At the United Nations, the debate on the future of an independent Namibia continues with increasing controversy over the sovereignty of Walvis Bay.
At the United Nations, the debate on the future of an independent Namibia continues with increasing controversy over the sovereignty of Walvis Bay. South Africa claims the port as its own territory, but the South West African People's Organisation (SWAPO) insist the vital port region must be an integral part of any future Namibia.
SYNOPSIS: In a tense address to the General Assembly, Abdel Aziz Maoui, the head of the Algerian U.N. delegation launched an attack on the western plan for Namibia's independence. Under this plan, the issue of Walvis Bay is to be settled at a future date between the South African government and an independent Namibia. Mr. Maoui said that such a scheme undermined the real aims of the Namibian people, and the five countries who negotiated it (U.S.A., Great Britain, France, Canada and West Germany) were attempting to force the people of Namibia into an unacceptable solution.
Zaire's permanent representative to the U.N., Mr. Kabeya Wa Mukeba, found the western plan more acceptable. He told then assembly that, like most human creations, had its imperfections, but he believed it was a good basis on which negotiations could continue.

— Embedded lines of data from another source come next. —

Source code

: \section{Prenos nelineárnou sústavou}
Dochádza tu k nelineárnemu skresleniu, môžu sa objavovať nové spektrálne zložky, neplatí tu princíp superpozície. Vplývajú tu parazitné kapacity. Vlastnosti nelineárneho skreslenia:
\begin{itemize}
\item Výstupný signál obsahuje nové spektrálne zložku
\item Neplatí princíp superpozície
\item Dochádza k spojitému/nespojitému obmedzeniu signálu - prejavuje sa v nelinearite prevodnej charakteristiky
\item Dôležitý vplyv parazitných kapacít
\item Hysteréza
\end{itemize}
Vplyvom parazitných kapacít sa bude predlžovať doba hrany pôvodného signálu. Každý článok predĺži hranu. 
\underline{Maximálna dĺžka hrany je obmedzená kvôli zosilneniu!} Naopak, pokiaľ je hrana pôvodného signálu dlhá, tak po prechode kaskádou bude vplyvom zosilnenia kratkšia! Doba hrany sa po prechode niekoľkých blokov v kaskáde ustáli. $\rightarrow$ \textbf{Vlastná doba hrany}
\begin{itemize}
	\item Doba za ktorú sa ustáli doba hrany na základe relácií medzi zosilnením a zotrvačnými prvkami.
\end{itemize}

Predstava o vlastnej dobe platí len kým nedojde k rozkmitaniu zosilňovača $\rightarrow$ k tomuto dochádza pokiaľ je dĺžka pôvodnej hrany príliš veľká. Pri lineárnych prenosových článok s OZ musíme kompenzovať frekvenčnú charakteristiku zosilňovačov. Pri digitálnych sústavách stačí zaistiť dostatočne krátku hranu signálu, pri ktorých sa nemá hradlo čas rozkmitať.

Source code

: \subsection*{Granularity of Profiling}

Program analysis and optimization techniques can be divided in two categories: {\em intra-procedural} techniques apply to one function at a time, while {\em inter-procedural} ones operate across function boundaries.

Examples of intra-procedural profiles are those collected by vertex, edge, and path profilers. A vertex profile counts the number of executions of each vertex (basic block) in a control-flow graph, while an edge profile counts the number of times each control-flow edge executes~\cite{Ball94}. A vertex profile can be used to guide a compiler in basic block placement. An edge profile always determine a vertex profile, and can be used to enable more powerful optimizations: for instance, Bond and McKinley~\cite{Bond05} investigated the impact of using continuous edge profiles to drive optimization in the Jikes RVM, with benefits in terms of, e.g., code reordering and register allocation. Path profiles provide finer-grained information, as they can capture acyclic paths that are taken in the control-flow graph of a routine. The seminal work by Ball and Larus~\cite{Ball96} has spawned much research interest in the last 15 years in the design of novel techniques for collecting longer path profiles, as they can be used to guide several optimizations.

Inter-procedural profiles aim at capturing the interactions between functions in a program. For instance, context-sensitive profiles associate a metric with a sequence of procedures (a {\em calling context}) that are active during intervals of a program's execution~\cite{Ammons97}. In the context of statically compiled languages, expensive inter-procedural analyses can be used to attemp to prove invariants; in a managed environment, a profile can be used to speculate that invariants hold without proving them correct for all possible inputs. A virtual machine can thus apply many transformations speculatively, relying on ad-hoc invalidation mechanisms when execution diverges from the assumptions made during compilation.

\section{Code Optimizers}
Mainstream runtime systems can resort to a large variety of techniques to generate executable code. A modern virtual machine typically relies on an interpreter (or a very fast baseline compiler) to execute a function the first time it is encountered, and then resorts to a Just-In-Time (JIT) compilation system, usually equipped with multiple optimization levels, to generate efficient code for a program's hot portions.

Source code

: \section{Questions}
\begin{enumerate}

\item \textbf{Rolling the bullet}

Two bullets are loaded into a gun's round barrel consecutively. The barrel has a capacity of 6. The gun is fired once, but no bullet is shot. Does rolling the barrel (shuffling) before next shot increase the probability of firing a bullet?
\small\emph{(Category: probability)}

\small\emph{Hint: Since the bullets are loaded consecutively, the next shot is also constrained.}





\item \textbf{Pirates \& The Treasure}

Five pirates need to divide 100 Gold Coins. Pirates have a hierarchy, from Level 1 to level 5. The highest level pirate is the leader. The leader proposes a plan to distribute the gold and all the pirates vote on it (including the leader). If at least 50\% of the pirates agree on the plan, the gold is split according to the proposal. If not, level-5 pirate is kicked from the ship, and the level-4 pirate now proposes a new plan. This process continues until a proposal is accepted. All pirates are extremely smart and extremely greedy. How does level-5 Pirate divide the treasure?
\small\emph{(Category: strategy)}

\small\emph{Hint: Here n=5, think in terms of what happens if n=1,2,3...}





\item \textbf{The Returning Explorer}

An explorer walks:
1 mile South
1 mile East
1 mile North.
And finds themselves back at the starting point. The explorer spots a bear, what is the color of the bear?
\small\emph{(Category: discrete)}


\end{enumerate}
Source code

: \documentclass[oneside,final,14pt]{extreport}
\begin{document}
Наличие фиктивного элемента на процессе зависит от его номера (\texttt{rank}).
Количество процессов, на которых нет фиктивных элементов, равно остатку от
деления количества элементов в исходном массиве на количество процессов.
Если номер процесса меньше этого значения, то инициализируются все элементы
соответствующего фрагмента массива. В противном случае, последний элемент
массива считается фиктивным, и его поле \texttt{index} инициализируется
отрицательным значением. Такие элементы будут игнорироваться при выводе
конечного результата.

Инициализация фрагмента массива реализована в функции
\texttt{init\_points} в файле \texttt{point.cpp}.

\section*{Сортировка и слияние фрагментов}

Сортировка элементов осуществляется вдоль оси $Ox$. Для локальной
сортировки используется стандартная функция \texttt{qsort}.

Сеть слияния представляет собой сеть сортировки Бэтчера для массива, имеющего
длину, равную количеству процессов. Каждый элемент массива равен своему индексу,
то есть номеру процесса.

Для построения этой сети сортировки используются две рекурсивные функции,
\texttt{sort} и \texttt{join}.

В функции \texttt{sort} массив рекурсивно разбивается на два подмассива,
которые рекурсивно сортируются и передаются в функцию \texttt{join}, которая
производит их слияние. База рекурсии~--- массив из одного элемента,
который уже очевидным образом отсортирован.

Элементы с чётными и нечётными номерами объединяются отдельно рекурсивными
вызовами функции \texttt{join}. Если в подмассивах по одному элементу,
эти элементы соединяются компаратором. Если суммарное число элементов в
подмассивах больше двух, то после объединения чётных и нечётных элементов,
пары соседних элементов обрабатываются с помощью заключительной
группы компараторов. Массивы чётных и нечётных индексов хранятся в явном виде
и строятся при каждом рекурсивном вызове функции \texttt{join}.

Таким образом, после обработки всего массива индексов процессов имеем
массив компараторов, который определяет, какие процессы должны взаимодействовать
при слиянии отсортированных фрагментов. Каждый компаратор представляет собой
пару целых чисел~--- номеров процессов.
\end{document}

On the problem of Walvis Bay, Mr. Makeba said it was a complex situation that needed to be cleared up as soon as possible. Only when it was clarified whether the port region belonged to South Africa or Namibia could the discussions about independence have any real credibility. He also said that it was the duty of the United Nations to ensure peace was maintained during the interim transitional period towards full independence. The Western plan -- drawn up by the United States, Great Britain, Canada, France and West Germany -- calls for an interim administration run by the U.N. This would prepare the ground for free elections in the country , once all but 1,500 of the occupying South African troops had left.